(Stored entries)

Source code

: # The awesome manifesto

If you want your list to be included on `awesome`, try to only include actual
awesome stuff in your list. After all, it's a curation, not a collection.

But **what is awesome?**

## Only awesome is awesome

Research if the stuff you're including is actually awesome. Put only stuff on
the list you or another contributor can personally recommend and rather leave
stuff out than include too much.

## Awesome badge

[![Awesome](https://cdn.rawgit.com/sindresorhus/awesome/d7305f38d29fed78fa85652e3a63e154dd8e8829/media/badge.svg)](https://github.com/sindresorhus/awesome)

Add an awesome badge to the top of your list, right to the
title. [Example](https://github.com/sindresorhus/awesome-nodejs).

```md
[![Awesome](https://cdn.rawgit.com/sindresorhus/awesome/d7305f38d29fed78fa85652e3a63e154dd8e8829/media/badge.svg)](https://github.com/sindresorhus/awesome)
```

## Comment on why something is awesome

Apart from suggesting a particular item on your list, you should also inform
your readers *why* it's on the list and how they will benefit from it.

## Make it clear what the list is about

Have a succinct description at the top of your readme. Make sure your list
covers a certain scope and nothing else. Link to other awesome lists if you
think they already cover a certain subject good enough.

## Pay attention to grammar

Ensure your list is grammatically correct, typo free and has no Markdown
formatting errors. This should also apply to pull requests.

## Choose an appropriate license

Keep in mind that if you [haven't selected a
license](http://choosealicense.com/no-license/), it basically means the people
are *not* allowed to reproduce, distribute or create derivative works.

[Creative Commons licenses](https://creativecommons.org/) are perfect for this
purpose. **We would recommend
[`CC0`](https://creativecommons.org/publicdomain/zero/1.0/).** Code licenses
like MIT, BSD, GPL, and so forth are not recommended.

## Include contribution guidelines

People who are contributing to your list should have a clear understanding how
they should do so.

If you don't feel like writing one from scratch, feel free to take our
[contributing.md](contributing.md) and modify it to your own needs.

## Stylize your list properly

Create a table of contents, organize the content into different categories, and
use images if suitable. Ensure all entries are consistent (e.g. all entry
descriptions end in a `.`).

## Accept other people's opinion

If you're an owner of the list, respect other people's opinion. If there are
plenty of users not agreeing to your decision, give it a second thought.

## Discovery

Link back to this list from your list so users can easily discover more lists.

▶ **WORK INSTRUCTION**: Check each line in the records above for the word "should". Return those that have it.

▶ **WORKED SOLUTION**:
Apart from suggesting a particular item on your list, you should also inform
formatting errors. This should also apply to pull requests.
People who are contributing to your list should have a clear understanding how
they should do so.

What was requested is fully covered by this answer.